━━━━━ Source data ━━━━━
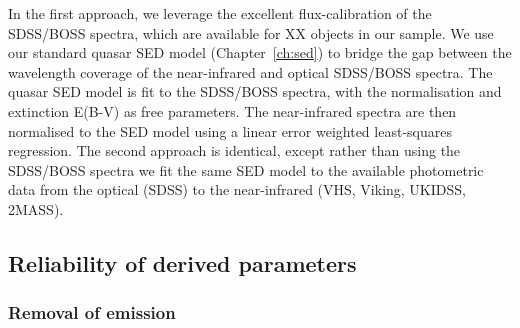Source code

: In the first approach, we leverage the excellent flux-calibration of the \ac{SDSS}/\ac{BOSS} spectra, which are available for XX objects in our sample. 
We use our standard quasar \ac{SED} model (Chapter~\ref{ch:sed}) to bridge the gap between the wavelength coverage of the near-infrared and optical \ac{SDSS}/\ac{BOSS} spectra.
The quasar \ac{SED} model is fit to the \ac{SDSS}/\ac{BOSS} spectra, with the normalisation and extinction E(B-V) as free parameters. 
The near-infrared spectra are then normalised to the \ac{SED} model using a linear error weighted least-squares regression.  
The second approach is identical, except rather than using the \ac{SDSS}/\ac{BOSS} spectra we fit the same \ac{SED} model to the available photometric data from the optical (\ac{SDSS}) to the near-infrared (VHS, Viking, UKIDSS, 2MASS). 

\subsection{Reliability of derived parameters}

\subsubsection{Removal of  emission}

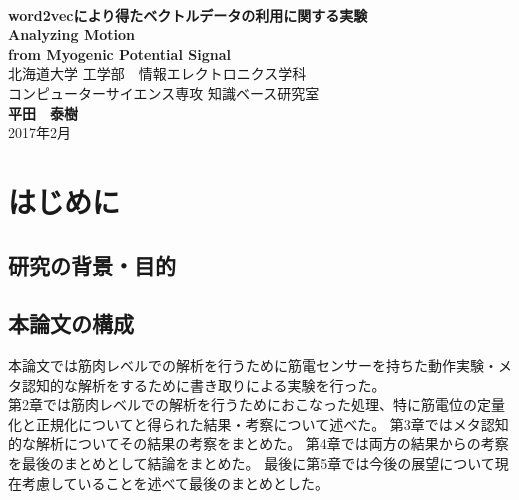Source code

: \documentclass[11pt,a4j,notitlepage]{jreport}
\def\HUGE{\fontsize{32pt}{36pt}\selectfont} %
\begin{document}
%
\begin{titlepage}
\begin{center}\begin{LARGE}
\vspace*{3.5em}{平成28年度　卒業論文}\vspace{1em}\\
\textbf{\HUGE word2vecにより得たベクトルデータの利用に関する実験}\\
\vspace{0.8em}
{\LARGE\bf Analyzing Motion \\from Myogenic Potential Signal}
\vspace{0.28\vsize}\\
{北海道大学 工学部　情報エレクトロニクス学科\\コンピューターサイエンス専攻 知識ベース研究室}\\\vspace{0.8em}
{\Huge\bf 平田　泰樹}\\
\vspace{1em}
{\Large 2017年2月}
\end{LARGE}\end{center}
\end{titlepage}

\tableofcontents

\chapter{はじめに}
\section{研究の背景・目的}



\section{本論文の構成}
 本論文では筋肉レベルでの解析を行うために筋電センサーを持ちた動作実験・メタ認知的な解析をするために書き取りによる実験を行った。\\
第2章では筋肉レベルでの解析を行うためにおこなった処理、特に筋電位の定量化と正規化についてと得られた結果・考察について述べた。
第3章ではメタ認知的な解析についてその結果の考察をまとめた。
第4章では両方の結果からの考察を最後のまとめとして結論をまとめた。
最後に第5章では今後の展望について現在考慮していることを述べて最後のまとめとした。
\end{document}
━━━━━
━━━━━ Source data ━━━━━
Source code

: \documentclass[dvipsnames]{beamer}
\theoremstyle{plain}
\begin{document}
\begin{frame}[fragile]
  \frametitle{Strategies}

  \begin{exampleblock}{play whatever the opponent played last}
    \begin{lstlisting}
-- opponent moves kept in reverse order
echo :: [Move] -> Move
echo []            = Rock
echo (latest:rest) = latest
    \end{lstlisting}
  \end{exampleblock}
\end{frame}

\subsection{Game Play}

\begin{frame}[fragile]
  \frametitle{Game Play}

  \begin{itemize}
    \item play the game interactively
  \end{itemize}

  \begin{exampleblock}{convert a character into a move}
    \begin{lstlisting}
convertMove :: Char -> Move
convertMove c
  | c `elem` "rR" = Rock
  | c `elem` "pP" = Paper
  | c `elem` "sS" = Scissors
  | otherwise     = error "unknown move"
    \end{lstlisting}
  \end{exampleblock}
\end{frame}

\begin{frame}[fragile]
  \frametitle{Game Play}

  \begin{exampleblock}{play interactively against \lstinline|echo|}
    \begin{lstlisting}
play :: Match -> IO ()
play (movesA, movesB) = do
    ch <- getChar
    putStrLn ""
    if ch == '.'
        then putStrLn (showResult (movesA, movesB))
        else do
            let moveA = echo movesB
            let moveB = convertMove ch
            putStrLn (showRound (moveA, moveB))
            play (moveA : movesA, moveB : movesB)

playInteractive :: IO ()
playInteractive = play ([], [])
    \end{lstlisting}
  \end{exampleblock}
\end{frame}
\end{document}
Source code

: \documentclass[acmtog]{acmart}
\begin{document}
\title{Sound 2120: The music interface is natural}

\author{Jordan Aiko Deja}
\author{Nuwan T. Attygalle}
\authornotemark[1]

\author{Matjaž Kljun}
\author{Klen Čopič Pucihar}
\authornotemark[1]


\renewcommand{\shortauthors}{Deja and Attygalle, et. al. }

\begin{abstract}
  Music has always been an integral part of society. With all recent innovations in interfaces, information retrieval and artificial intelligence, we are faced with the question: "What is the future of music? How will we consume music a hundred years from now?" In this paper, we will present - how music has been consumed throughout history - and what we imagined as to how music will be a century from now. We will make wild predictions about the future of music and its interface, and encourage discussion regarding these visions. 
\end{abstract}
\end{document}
━━━━━
_Work item:_ Every line of the listing that holds the word "using" is to be found and copied.

_Solved exercise:_
The near-infrared spectra are then normalised to the \ac{SED} model using a linear error weighted least-squares regression.  
The second approach is identical, except rather than using the \ac{SDSS}/\ac{BOSS} spectra we fit the same \ac{SED} model to the available photometric data from the optical (\ac{SDSS}) to the near-infrared (VHS, Viking, UKIDSS, 2MASS). 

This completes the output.